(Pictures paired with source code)
━━━━━━━━━━━━━━━━

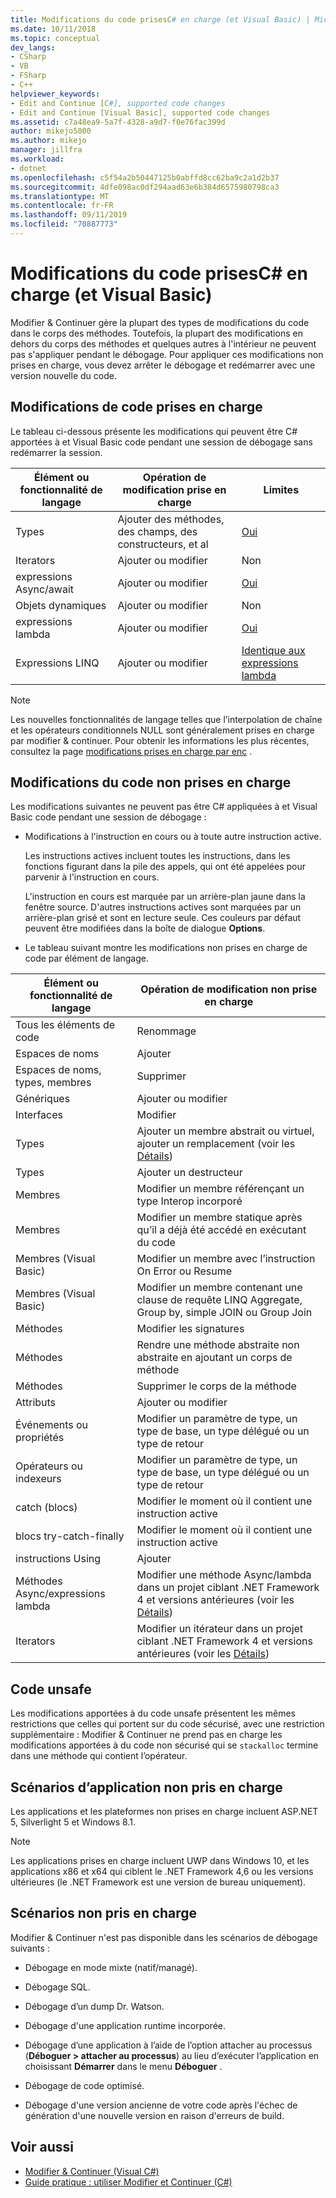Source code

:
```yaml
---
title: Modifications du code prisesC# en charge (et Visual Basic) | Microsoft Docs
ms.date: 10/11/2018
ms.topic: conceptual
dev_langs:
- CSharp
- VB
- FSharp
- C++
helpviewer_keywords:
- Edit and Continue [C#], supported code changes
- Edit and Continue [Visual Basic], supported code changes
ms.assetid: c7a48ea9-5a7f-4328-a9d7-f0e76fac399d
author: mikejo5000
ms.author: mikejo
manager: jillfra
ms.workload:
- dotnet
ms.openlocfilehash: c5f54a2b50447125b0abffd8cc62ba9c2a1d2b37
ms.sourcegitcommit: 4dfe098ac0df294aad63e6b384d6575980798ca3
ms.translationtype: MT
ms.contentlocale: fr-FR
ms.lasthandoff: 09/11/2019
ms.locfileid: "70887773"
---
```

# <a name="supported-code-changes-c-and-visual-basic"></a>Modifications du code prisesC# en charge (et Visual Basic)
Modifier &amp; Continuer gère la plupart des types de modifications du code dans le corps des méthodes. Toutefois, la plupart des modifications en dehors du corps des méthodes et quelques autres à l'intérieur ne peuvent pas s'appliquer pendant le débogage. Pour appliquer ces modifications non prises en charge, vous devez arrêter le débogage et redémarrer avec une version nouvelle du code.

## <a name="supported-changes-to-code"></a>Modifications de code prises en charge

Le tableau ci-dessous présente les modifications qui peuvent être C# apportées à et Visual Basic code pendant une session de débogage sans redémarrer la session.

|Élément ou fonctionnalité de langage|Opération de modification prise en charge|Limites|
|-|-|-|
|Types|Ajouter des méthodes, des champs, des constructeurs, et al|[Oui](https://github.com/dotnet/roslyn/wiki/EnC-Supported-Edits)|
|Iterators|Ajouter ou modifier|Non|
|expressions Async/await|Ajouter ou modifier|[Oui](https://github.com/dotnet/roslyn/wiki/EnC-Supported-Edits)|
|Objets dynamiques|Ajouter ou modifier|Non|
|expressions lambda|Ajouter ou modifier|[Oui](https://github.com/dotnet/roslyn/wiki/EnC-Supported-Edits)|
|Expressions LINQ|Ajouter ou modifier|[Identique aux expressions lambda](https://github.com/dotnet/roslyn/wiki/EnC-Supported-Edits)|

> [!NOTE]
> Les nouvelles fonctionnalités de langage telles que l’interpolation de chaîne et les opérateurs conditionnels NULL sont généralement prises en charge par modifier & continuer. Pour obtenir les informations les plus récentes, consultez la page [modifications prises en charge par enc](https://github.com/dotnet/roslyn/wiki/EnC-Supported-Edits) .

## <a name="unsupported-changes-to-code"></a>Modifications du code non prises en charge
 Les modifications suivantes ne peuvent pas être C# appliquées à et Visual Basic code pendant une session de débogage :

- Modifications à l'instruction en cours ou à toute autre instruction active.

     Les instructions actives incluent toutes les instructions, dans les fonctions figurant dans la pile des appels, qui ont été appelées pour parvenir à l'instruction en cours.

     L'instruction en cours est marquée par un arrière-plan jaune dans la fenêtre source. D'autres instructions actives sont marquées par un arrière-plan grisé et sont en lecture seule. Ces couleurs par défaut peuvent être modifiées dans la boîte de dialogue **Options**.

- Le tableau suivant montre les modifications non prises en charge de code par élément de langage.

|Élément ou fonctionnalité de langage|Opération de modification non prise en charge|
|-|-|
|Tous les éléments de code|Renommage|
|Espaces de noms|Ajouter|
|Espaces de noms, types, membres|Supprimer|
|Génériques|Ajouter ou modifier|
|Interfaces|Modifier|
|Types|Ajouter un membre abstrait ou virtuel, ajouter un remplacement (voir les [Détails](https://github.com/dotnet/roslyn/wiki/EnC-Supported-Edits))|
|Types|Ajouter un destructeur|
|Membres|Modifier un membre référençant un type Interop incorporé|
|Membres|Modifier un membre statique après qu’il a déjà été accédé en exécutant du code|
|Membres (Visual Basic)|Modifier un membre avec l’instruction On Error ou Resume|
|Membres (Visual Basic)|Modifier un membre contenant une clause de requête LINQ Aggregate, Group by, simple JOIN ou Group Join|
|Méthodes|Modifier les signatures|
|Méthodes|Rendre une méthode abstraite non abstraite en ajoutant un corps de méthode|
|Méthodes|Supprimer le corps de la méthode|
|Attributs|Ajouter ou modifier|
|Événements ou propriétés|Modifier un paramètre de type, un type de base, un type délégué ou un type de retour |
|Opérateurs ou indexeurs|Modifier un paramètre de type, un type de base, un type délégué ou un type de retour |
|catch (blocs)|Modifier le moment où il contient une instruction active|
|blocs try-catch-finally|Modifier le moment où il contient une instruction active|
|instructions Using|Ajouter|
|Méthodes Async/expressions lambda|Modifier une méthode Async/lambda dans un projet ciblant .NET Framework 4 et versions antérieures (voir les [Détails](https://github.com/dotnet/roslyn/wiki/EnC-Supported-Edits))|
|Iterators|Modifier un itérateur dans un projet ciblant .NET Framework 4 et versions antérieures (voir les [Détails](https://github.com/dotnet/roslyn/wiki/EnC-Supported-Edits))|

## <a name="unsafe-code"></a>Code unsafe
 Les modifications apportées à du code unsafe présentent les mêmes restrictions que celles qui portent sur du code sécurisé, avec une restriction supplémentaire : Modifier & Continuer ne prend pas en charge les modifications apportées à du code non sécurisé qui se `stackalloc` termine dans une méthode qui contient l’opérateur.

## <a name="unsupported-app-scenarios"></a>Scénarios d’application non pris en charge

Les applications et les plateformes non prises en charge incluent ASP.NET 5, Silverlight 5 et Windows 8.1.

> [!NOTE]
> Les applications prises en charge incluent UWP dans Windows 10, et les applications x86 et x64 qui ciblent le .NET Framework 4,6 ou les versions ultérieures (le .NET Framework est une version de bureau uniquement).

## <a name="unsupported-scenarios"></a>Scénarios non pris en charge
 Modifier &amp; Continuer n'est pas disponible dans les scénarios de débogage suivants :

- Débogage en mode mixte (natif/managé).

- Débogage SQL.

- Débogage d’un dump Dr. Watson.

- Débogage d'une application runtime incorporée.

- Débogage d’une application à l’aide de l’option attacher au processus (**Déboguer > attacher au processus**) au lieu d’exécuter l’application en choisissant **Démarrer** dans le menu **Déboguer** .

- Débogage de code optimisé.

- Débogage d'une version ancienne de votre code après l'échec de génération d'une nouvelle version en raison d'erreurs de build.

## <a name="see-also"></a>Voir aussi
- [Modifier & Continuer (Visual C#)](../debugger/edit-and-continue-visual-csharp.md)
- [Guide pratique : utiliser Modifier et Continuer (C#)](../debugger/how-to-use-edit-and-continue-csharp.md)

━━━━━━━━━━━━━━━━

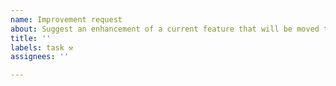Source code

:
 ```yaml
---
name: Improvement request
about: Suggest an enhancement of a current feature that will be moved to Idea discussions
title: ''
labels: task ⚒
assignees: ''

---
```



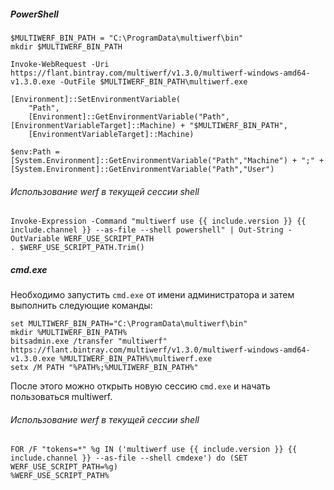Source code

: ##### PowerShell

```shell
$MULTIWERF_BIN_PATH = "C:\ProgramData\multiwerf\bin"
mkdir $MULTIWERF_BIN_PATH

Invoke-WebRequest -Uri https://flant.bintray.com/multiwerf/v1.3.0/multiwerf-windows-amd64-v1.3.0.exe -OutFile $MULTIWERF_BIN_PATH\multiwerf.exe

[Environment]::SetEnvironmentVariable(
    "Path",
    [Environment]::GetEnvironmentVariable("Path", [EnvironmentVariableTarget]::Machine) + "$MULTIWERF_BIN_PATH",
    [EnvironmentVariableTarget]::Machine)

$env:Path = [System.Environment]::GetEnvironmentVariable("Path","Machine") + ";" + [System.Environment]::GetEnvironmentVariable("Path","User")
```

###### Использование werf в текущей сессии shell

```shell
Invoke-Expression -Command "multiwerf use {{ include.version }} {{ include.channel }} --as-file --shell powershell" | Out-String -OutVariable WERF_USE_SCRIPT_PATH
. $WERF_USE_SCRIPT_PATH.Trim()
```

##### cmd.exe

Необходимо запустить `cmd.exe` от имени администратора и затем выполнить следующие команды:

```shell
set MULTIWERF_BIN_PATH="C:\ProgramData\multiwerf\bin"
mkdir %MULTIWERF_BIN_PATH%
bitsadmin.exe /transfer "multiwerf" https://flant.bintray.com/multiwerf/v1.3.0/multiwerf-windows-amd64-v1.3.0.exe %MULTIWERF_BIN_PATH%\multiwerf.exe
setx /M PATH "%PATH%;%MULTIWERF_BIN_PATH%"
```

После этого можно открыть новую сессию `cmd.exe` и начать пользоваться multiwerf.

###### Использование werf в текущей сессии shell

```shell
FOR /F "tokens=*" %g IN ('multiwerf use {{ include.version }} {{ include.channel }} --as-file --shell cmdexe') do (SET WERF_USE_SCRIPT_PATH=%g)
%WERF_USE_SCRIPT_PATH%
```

━━━━━━━━━━━━━━━━

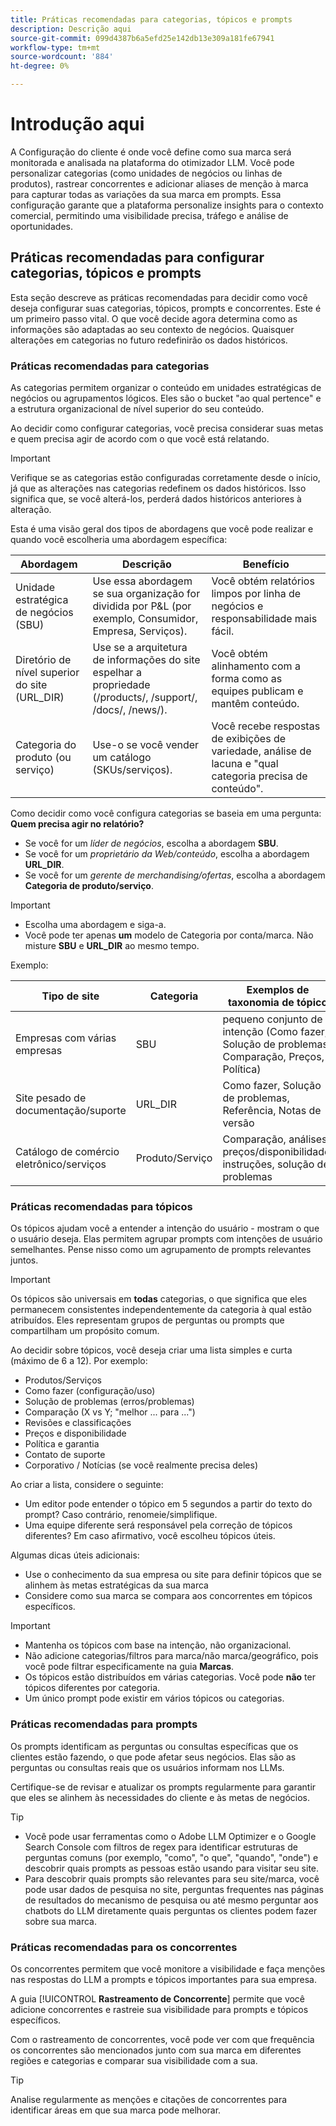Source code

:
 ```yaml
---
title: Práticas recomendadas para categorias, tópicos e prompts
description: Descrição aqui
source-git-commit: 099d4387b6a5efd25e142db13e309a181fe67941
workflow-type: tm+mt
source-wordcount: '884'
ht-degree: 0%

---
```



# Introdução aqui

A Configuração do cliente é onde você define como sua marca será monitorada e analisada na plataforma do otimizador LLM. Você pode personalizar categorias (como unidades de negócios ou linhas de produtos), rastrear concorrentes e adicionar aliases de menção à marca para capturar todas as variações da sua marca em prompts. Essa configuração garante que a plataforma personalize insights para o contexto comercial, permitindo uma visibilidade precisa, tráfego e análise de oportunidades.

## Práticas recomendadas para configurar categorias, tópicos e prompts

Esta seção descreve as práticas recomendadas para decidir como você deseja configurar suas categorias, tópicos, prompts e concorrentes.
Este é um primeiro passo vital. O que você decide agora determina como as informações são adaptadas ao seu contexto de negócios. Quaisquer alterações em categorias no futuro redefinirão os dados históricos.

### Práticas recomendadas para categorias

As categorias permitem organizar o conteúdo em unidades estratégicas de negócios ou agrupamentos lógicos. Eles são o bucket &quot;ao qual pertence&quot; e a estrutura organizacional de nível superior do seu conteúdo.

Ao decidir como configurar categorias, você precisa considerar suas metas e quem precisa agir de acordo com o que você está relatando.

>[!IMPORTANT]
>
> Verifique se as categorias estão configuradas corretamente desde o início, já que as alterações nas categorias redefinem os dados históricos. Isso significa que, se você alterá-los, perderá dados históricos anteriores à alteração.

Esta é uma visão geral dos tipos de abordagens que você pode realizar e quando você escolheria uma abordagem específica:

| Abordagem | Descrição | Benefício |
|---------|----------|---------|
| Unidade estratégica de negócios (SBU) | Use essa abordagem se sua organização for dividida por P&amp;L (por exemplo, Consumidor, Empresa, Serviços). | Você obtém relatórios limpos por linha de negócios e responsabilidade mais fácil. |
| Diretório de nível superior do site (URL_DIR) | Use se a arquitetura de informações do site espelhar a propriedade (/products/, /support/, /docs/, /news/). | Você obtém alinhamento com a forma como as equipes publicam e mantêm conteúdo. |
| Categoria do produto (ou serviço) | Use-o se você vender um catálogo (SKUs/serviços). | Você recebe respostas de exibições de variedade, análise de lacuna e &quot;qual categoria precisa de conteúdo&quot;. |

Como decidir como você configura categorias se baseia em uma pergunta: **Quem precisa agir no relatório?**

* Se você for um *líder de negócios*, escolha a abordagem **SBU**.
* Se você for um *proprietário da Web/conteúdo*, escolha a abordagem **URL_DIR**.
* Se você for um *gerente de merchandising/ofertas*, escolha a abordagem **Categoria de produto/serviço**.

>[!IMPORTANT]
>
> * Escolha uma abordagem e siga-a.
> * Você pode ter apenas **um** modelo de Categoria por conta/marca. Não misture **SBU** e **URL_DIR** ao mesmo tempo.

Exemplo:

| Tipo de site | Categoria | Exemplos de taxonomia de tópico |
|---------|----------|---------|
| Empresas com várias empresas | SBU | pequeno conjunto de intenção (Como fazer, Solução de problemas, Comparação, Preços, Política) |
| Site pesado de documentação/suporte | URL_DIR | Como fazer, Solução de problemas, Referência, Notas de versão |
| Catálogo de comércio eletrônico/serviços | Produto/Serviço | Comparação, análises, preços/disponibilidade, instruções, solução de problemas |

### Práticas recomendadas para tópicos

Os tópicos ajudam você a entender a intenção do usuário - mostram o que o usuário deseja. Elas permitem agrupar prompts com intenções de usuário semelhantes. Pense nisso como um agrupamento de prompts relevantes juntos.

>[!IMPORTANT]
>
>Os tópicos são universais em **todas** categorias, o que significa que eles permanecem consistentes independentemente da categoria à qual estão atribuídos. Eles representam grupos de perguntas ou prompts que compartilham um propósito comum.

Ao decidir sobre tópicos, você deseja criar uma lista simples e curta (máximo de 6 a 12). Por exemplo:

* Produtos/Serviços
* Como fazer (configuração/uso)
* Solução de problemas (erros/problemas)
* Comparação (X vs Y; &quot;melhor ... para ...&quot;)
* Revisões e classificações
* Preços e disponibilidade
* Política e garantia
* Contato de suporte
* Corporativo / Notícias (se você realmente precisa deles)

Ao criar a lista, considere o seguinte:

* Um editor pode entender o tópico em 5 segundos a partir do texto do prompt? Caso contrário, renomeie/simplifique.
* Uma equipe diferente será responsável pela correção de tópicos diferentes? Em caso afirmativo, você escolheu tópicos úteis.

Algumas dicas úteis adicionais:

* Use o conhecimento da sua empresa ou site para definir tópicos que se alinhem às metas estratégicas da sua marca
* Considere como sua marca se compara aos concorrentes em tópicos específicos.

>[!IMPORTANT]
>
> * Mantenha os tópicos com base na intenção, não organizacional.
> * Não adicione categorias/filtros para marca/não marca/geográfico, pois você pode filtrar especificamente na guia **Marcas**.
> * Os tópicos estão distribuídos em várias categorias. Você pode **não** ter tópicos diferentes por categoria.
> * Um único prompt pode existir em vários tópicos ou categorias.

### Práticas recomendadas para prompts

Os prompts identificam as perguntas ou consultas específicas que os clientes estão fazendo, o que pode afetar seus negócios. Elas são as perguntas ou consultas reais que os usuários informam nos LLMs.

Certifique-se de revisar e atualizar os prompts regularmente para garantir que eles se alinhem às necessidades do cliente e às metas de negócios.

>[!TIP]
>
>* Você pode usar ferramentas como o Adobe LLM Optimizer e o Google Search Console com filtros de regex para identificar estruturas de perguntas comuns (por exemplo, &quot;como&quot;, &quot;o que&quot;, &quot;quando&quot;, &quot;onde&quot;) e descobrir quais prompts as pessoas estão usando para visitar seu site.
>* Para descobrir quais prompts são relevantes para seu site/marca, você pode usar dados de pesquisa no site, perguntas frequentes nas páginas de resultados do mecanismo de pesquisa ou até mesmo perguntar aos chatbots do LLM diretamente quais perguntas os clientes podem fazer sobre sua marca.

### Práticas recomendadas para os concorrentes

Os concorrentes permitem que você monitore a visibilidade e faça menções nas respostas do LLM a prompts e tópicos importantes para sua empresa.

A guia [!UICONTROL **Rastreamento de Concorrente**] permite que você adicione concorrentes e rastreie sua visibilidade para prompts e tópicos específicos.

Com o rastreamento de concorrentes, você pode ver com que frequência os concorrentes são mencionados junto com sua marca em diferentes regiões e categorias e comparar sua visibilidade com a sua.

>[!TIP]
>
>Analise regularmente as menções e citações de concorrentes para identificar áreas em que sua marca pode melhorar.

━━━━━━━━━━━━━━━━

[Exercise aim] Which lines of the data include the word "nível"? Copy each one.

[Task output]
As categorias permitem organizar o conteúdo em unidades estratégicas de negócios ou agrupamentos lógicos. Eles são o bucket &quot;ao qual pertence&quot; e a estrutura organizacional de nível superior do seu conteúdo.
| Diretório de nível superior do site (URL_DIR) | Use se a arquitetura de informações do site espelhar a propriedade (/products/, /support/, /docs/, /news/). | Você obtém alinhamento com a forma como as equipes publicam e mantêm conteúdo. |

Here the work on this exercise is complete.